Material for this exercise START

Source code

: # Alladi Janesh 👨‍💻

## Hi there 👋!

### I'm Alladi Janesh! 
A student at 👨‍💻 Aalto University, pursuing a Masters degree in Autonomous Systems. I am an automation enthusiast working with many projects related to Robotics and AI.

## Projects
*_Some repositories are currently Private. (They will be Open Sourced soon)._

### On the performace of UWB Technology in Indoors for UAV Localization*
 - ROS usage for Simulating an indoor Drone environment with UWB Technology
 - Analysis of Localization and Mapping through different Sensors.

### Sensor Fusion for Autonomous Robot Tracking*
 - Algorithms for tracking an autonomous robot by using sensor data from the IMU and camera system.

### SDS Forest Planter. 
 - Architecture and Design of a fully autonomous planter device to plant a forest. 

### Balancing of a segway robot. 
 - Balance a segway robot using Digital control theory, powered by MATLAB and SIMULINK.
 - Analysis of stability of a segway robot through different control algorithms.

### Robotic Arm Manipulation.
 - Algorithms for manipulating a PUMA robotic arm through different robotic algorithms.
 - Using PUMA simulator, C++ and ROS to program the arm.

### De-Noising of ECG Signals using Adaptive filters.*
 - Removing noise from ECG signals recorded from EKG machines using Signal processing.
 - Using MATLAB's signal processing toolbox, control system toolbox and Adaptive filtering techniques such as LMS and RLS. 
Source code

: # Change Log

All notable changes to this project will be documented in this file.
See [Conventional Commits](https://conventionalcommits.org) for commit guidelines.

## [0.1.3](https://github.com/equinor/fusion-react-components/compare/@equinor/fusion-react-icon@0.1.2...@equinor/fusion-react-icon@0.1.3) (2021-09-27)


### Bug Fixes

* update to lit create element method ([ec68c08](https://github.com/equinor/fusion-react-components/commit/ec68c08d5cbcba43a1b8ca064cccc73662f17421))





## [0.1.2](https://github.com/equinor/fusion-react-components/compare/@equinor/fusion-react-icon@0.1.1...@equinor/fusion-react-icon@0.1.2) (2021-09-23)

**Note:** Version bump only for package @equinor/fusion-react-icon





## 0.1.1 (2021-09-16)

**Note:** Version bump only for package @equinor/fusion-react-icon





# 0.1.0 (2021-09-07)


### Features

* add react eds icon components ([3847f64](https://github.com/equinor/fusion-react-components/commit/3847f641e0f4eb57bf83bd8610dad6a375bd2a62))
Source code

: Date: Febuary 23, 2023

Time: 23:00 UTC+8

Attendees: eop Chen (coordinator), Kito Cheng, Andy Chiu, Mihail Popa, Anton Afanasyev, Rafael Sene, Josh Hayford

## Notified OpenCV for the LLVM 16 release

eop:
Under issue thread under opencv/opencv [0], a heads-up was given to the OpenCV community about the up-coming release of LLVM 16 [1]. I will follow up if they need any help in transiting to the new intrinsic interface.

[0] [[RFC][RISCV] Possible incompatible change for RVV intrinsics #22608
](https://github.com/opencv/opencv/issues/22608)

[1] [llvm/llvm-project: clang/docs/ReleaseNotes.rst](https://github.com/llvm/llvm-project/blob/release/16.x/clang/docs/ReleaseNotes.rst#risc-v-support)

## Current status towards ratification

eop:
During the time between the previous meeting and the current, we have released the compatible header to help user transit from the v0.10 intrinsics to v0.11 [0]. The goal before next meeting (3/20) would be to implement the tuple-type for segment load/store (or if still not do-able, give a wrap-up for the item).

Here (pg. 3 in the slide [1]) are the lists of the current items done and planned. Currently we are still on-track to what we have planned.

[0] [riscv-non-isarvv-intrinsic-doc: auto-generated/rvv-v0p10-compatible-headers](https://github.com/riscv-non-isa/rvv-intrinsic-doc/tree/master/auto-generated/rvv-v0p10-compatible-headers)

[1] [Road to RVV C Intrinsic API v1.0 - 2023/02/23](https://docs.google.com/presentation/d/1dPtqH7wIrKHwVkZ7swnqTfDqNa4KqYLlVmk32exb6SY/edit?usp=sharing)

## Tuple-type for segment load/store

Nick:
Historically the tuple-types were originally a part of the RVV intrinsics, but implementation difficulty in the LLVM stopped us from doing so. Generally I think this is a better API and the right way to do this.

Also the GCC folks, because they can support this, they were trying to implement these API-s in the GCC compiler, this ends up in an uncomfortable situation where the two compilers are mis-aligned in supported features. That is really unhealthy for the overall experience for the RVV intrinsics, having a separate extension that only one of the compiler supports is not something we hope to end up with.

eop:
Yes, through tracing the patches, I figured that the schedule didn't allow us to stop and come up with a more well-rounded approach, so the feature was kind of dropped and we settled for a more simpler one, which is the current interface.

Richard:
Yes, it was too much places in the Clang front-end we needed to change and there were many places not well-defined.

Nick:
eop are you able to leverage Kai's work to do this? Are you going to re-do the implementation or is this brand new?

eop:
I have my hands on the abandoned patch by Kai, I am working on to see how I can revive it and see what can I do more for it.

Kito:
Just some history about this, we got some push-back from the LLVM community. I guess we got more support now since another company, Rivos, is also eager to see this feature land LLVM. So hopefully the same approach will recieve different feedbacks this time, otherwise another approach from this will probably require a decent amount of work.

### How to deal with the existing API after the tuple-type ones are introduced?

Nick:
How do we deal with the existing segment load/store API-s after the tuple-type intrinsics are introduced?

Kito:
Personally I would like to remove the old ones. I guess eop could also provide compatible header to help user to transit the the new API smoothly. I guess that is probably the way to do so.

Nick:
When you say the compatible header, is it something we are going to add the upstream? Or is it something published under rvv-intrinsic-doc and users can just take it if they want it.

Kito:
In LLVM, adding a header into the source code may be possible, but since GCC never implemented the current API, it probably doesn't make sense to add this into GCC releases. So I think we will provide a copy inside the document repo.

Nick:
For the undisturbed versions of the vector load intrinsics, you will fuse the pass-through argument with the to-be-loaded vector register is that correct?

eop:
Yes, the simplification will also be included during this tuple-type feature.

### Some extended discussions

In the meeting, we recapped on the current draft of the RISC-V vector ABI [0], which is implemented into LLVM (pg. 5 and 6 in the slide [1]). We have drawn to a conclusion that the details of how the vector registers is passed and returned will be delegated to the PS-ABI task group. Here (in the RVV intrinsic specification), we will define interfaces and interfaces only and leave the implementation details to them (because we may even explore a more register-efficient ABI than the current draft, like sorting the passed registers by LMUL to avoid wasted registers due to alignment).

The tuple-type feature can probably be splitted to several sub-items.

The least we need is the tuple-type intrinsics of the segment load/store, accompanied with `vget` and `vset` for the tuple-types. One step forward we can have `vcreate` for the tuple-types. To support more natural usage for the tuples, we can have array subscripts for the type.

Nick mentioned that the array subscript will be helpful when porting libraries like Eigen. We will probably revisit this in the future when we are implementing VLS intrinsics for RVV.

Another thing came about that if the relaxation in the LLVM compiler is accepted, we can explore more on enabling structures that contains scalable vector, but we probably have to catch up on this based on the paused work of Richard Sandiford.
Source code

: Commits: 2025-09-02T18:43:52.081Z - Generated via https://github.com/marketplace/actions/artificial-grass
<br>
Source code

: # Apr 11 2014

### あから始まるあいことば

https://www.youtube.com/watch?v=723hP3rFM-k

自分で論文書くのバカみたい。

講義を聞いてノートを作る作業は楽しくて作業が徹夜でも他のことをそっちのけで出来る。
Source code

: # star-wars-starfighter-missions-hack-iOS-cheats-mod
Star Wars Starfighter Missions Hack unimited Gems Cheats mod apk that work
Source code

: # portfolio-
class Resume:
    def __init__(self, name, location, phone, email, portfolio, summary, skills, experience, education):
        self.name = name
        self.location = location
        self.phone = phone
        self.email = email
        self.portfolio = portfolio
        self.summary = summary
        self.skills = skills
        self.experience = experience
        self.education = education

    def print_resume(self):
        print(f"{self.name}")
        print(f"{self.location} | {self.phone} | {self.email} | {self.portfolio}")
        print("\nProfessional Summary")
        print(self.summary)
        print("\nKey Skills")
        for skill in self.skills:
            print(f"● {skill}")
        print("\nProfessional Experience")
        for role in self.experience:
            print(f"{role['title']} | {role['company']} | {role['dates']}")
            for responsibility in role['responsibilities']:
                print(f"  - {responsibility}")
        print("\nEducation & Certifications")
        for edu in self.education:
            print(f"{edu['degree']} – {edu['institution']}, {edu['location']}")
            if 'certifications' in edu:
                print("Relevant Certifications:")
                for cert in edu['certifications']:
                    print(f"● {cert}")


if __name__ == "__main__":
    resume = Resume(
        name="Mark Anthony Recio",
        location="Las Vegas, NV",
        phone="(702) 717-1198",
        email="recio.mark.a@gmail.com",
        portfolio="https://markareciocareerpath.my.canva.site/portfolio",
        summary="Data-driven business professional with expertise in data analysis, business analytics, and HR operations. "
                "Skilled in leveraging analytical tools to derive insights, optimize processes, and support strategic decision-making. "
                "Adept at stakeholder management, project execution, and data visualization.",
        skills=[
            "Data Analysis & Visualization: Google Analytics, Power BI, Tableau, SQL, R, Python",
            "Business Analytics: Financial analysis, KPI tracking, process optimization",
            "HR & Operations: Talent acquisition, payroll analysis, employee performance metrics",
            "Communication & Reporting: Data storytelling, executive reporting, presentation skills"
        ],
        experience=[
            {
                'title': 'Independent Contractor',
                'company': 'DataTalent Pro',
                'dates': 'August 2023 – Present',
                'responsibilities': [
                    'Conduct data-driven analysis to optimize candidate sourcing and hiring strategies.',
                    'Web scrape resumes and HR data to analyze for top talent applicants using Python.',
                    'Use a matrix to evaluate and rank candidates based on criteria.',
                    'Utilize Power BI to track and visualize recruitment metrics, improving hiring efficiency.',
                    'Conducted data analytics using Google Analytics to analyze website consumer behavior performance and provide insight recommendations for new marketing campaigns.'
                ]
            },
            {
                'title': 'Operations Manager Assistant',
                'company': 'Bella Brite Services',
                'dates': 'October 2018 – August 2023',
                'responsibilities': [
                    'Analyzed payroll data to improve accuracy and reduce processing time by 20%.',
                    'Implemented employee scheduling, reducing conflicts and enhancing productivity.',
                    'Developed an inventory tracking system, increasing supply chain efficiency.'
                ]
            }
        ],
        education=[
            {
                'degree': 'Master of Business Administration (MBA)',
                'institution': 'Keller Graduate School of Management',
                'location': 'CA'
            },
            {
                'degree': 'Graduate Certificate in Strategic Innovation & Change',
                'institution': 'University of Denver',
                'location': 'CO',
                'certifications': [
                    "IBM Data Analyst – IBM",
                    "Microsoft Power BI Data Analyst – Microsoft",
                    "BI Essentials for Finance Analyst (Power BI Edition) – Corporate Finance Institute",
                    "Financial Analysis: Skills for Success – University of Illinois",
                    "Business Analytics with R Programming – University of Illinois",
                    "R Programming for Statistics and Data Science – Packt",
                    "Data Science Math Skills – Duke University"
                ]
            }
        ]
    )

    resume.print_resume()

Material for this exercise END

Your objective: Starting at the line with "supply chain efficiency.'", print each remaining line of the listing above exactly as it appears.

Exercise answer:
                    'Developed an inventory tracking system, increasing supply chain efficiency.'
                ]
            }
        ],
        education=[
            {
                'degree': 'Master of Business Administration (MBA)',
                'institution': 'Keller Graduate School of Management',
                'location': 'CA'
            },
            {
                'degree': 'Graduate Certificate in Strategic Innovation & Change',
                'institution': 'University of Denver',
                'location': 'CO',
                'certifications': [
                    "IBM Data Analyst – IBM",
                    "Microsoft Power BI Data Analyst – Microsoft",
                    "BI Essentials for Finance Analyst (Power BI Edition) – Corporate Finance Institute",
                    "Financial Analysis: Skills for Success – University of Illinois",
                    "Business Analytics with R Programming – University of Illinois",
                    "R Programming for Statistics and Data Science – Packt",
                    "Data Science Math Skills – Duke University"
                ]
            }
        ]
    )

    resume.print_resume()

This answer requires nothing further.